You Allude to UUID7 and ULID::UUID being usable.
But don’t actually reference them.
I’ve recently tested this with others, and after a few million rows of data, the performance of regular UUIDs degrades so fast…
It is really not fair to suggest that ANY SIGNIFICANT part of the performance is the size. Most systems are smart enough to compare the High Order, and break if different (no need to compare the low order, unless you matched the high order).

And much larger (NUMERIC) keys can be used to prove they don’t suffer on INSERTS like UUIDs do after the first few million.
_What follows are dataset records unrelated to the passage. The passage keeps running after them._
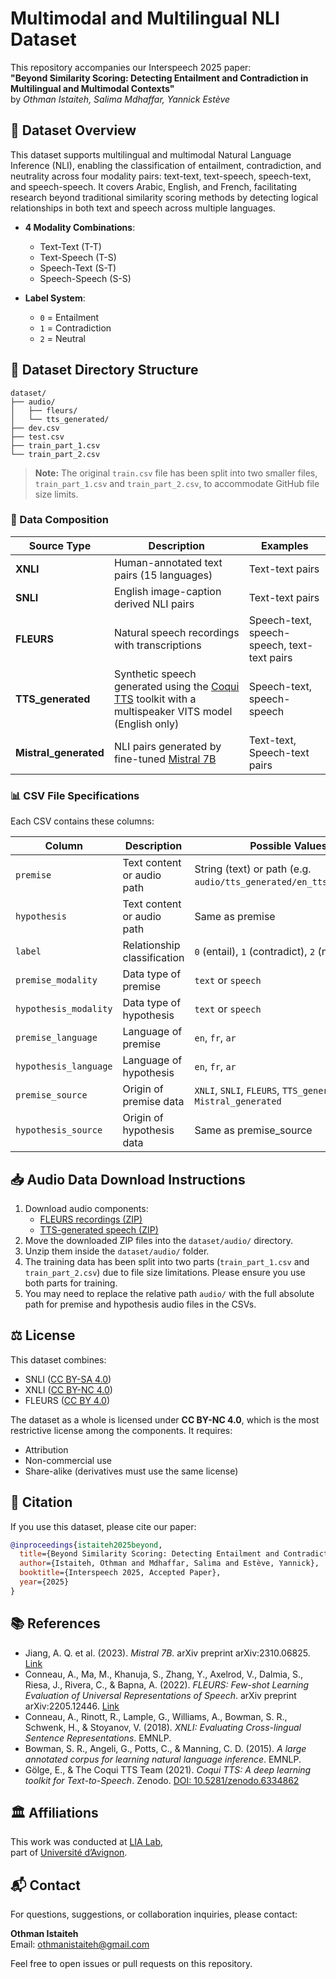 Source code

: # Multimodal and Multilingual NLI Dataset

This repository accompanies our Interspeech 2025 paper:  
**"Beyond Similarity Scoring: Detecting Entailment and Contradiction in Multilingual and Multimodal Contexts"**  
by *Othman Istaiteh, Salima Mdhaffar, Yannick Estève*

## 📌 Dataset Overview

This dataset supports multilingual and multimodal Natural Language Inference (NLI), enabling the classification of entailment, contradiction, and neutrality across four modality pairs: text-text, text-speech, speech-text, and speech-speech. It covers Arabic, English, and French, facilitating research beyond traditional similarity scoring methods by detecting logical relationships in both text and speech across multiple languages.

- **4 Modality Combinations**:
  - Text-Text (T-T)
  - Text-Speech (T-S)
  - Speech-Text (S-T) 
  - Speech-Speech (S-S)
  
- **Label System**:
  - `0` = Entailment
  - `1` = Contradiction  
  - `2` = Neutral

## 📂 Dataset Directory Structure
```
dataset/
├── audio/
│   ├── fleurs/
│   └── tts_generated/
├── dev.csv
├── test.csv
├── train_part_1.csv
└── train_part_2.csv

```
> **Note:** The original `train.csv` file has been split into two smaller files, `train_part_1.csv` and `train_part_2.csv`, to accommodate GitHub file size limits.

### 📝 Data Composition

| Source Type          | Description                                                                 | Examples                     |
|----------------------|-----------------------------------------------------------------------------|------------------------------|
| **XNLI**             | Human-annotated text pairs (15 languages)                                   | Text-text pairs              |
| **SNLI**             | English image-caption derived NLI pairs                                     | Text-text pairs              |  
| **FLEURS**           | Natural speech recordings with transcriptions                               | Speech-text, speech-speech, text-text pairs            |
| **TTS_generated**    | Synthetic speech generated using the [Coqui TTS](https://github.com/coqui-ai/TTS) toolkit with a multispeaker VITS model (English only)                 | Speech-text, speech-speech   |
| **Mistral_generated** | NLI pairs generated by fine-tuned [Mistral 7B](https://mistral.ai/news/announcing-mistral-7b) | Text-text, Speech-text pairs |

### 📊 CSV File Specifications

Each CSV contains these columns:

| Column                  | Description                                                                 | Possible Values                              |
|-------------------------|-----------------------------------------------------------------------------|----------------------------------------------|
| `premise`               | Text content or audio path                                                  | String (text) or path (e.g. `audio/tts_generated/en_tts_dev_0.wav`) |
| `hypothesis`            | Text content or audio path                                                  | Same as premise                              |
| `label`                 | Relationship classification                                                 | `0` (entail), `1` (contradict), `2` (neutral) |
| `premise_modality`      | Data type of premise                                                        | `text` or `speech`                           |
| `hypothesis_modality`   | Data type of hypothesis                                                     | `text` or `speech`                           |
| `premise_language`      | Language of premise                                                         | `en`, `fr`, `ar`                             |
| `hypothesis_language`   | Language of hypothesis                                                      | `en`, `fr`, `ar`                             |
| `premise_source`        | Origin of premise data                                                      | `XNLI`, `SNLI`, `FLEURS`, `TTS_generated`, `Mistral_generated` |
| `hypothesis_source`     | Origin of hypothesis data                                                   | Same as premise_source                       |

## 📥 Audio Data Download Instructions

1. Download audio components:
   - [FLEURS recordings (ZIP)](https://drive.google.com/file/d/1RdTbeLyYT6f7SzgEPMwRppX33L5GRfUa/view?usp=sharing)
   - [TTS-generated speech (ZIP)](https://drive.google.com/file/d/17h5LUJ7FFnoQOt8GETMpUUytPjOB_tRA/view?usp=sharing)
2. Move the downloaded ZIP files into the `dataset/audio/` directory.
3. Unzip them inside the `dataset/audio/` folder.
4. The training data has been split into two parts (`train_part_1.csv` and `train_part_2.csv`) due to file size limitations. Please ensure you use both parts for training.
5. You may need to replace the relative path `audio/` with the full absolute path for premise and hypothesis audio files in the CSVs.

## ⚖️ License

This dataset combines:

- SNLI ([CC BY-SA 4.0](https://creativecommons.org/licenses/by-sa/4.0/))  
- XNLI ([CC BY-NC 4.0](https://creativecommons.org/licenses/by-nc/4.0/))  
- FLEURS ([CC BY 4.0](https://creativecommons.org/licenses/by/4.0/))  

The dataset as a whole is licensed under **CC BY-NC 4.0**, which is the most restrictive license among the components. It requires:

- Attribution  
- Non-commercial use  
- Share-alike (derivatives must use the same license)

## 📖 Citation

If you use this dataset, please cite our paper:

```bibtex
@inproceedings{istaiteh2025beyond,
  title={Beyond Similarity Scoring: Detecting Entailment and Contradiction in Multilingual and Multimodal Contexts},
  author={Istaiteh, Othman and Mdhaffar, Salima and Estève, Yannick},
  booktitle={Interspeech 2025, Accepted Paper},
  year={2025}
}
```
## 📚 References

- Jiang, A. Q. et al. (2023). *Mistral 7B*. arXiv preprint arXiv:2310.06825. [Link](https://arxiv.org/abs/2310.06825)  
- Conneau, A., Ma, M., Khanuja, S., Zhang, Y., Axelrod, V., Dalmia, S., Riesa, J., Rivera, C., & Bapna, A. (2022). *FLEURS: Few-shot Learning Evaluation of Universal Representations of Speech*. arXiv preprint arXiv:2205.12446. [Link](https://arxiv.org/abs/2205.12446)  
- Conneau, A., Rinott, R., Lample, G., Williams, A., Bowman, S. R., Schwenk, H., & Stoyanov, V. (2018). *XNLI: Evaluating Cross-lingual Sentence Representations*. EMNLP.  
- Bowman, S. R., Angeli, G., Potts, C., & Manning, C. D. (2015). *A large annotated corpus for learning natural language inference*. EMNLP.  
- Gölge, E., & The Coqui TTS Team (2021). *Coqui TTS: A deep learning toolkit for Text-to-Speech*. Zenodo. [DOI: 10.5281/zenodo.6334862](https://doi.org/10.5281/zenodo.6334862)

## 🏛️ Affiliations

This work was conducted at [LIA Lab](https://lia.univ-avignon.fr/),  
part of [Université d’Avignon](https://univ-avignon.fr/).

## 📬 Contact

For questions, suggestions, or collaboration inquiries, please contact:

**Othman Istaiteh**  
Email: othmanistaiteh@gmail.com

Feel free to open issues or pull requests on this repository.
Not even after the first Billion.

But, they are slower than BIGINTS. (About 50%).
The key thing is that time difference on a non-random key is constant.
There is also overhead for the randomness…

We create this function to give us a usec most significant portion, obviating the need for timestamp sorting. The other thing you give up with UUIDs is that you can’t meaningfully sort by the key.

CREATE OR REPLACE FUNCTION generate_ulid()
RETURNS uuid
LANGUAGE sql
RETURN ((lpad(to_hex((floor((EXTRACT(epoch FROM clock_timestamp()) * (1000000)::numeric)))::bigint), 14, ‘0’::text) || encode(gen_random_bytes(9), ‘hex’::text)))::uuid

Miffed at 01:36, 23 February 2023:

> This can be handy if keys are exposed in URLs or inside of web pages, for example. You can expose 66ee0ea6-dad8-4b0b-af1c-bdc55ccd45e to the world with a pretty high level of confidence you haven’t given an attacker useful information.

Tom, I don’t think he’s implying it, I think he’s stating it verbatim.

It is so infinitely infuriating when someone just says “don’t do that”.

Why shouldn’t I? What is the alternative? Care to elaborate?